M&A is a vital sub-function of investment banking that assists wealthy clients of banks in executing corporate acquisitions and business mergers. When a firm takes a decision of merging with another firm, there comes up an abundance of work to be done, in terms of pricing and structuring the deal. Besides, there arises the very critical, due diligence proceedings that are to be taken care of. Investment banks possesses dedicated M&A divisions to address their clients’ challenges associated with execution of mergers and acquisitions.
An acquisition process involves one company buying the other, while mergers comprise two or more companies deciding to join forces for the simple reason of business growth and attaining increased profitability.
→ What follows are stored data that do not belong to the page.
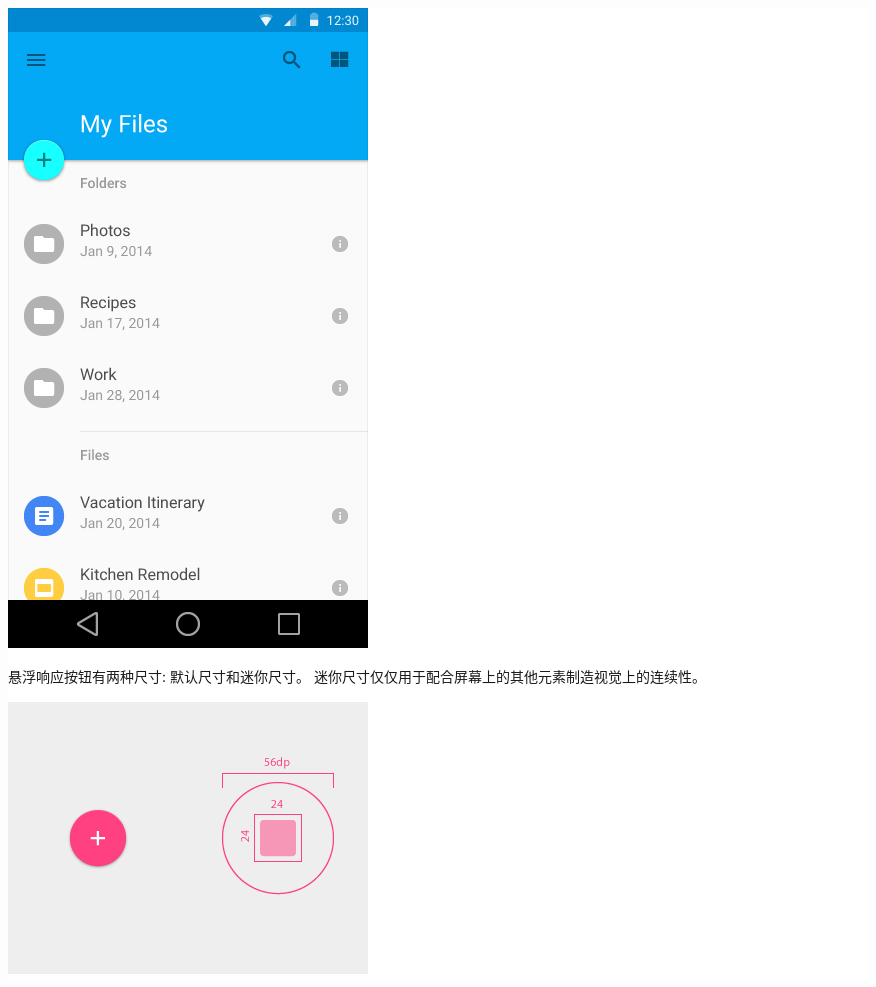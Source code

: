 ![p15](images/components-buttons-floating-actions-1b_large_mdpi.png)

悬浮响应按钮有两种尺寸: 默认尺寸和迷你尺寸。 迷你尺寸仅仅用于配合屏幕上的其他元素制造视觉上的连续性。

![p16](images/patterns-promotedactions-floatingactionbuttonFAB3_large_mdpi.png)
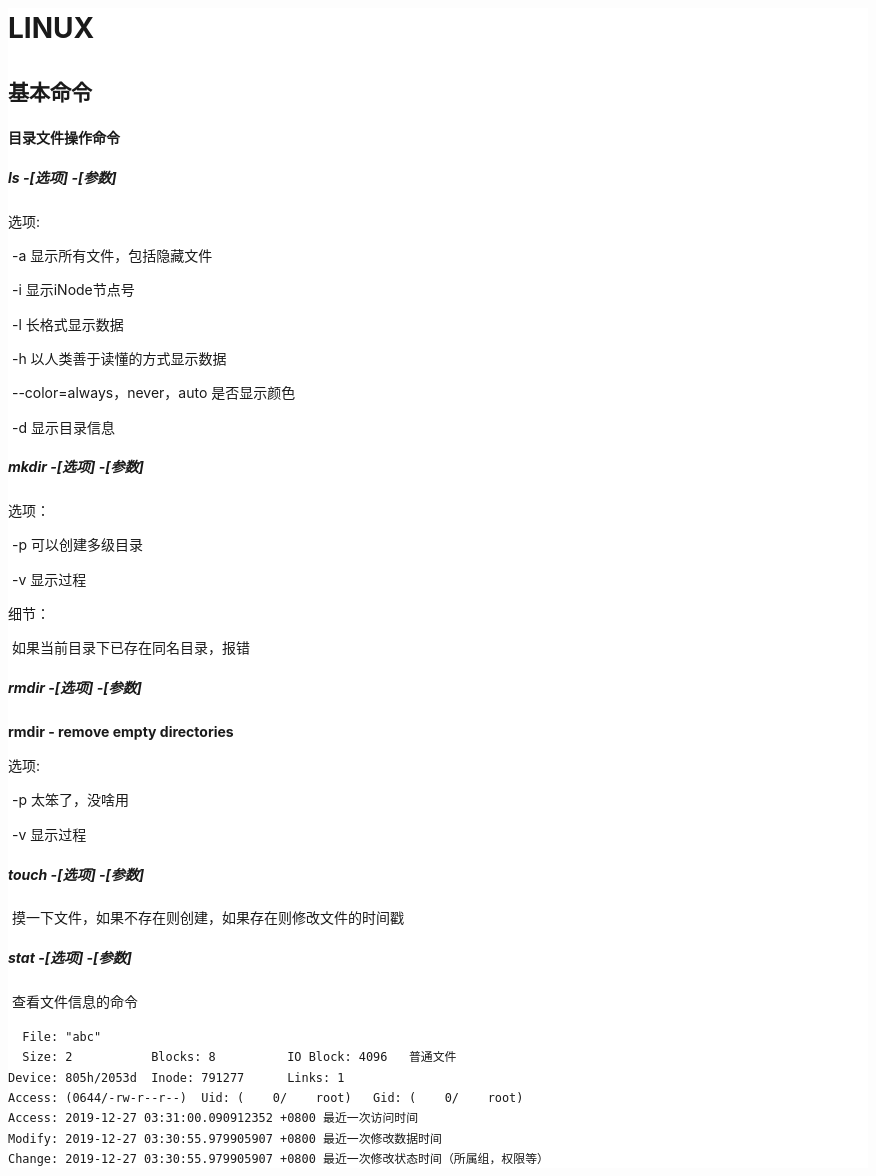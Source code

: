 # LINUX

## 基本命令

#### 目录文件操作命令

##### ls	-[选项] -[参数]

选项:

​	-a	显示所有文件，包括隐藏文件

​	-i	显示iNode节点号

​	-l	长格式显示数据

​	-h	以人类善于读懂的方式显示数据

​	--color=always，never，auto	是否显示颜色

​	-d	显示目录信息

##### mkdir	-[选项] -[参数]

选项：

​	-p	可以创建多级目录

​	-v	显示过程

细节：

​	如果当前目录下已存在同名目录，报错



##### rmdir	-[选项] -[参数]

**rmdir - remove empty directories**

选项:

​	-p	太笨了，没啥用

​	-v	显示过程

##### touch	-[选项] -[参数]

​	摸一下文件，如果不存在则创建，如果存在则修改文件的时间戳

##### stat		-[选项] -[参数]

​	查看文件信息的命令

```
  File: "abc"
  Size: 2         	Blocks: 8          IO Block: 4096   普通文件
Device: 805h/2053d	Inode: 791277      Links: 1
Access: (0644/-rw-r--r--)  Uid: (    0/    root)   Gid: (    0/    root)
Access: 2019-12-27 03:31:00.090912352 +0800	最近一次访问时间
Modify: 2019-12-27 03:30:55.979905907 +0800	最近一次修改数据时间
Change: 2019-12-27 03:30:55.979905907 +0800	最近一次修改状态时间（所属组，权限等）

```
Valuation of M&A deals, globally, 2015-2021, by sector

Job Role of M&A Personnel in the Investment Banking Industry
Job Description of a Typical M&A Professional
Before we discuss the job description of an M&A professional in the banking sector, let’s talk briefly about the best aid available to the M&A banking aspirants to bag a job under the discussed domain. It’s the highly valuable and industry-relevant investment banking certifications that can be enrolled into, by registering online. These help aspirants immensely, in gaining a competitive advantage before they even appear for their first job interview.
Now, let’s come back to the job description part. From the viewpoint of the investment banking industry, M&A process constitutes three parts. First one is called ‘origination’ wherein the sourcing of the deal happens. The second is the due diligence part wherein the development of financial modeling is executed upon, afterwards, negotiations come into effect. Third is the real facilitation process of the monetary transaction.
Let’s discuss the three stages in detail:
1. Origination
Fifty percent of the total work or more, in the M&A divisions of banks, constitute origination efforts. And this is in regards to juniors – the analysts and the associates. For senior level partners and managing directors, ‘origination’ duties take up the majority of their work day. At the end of the day, it’s the deal-sourcing that translates to everything else in the M&A sub division of financial engineering.
The origination process in M&A pertains to spotting targets and accordingly, drafting pitch books. Investment banks, under the said process, formulate potential deals by themselves, and later, pitch the same to the clients. In case, a client finds the deal attractive or profitable, he decides to go for it. The bank makes money by levying a fee in return for structuring and facilitation of the related transaction. There are times when the client himself approaches the bank to receive help for price-determination and financial modeling.
2. Negotiating & Due Diligence
M&A divisions at banks, after getting a green signal from the client, move ahead with the transaction processing, and that’s where starts the modeling and due diligence part. Due diligence constitutes discussions with the target firm and its stakeholders, such as buyers and suppliers. It’s not limited to managing the legal and financial paperwork, but involves scrutiny of the whole business in detail. The process may involve 3rd-party consultants and VPs/associates who would help liaise the deal-making in order to finalize the transaction.
3. Rendition
Its the final leg of the transaction-execution for an investment bank. It comprises negotiations on the structure & terms of the deal, basis the valuation reports. The target firm would have its personal advisers, and the objective behind negotiations is to get both the parties agree on the terms and conditions of the deal. A few complications might emerge during the execution of the said process which would need modifications to be made, such as selling off certain assets, or divisions.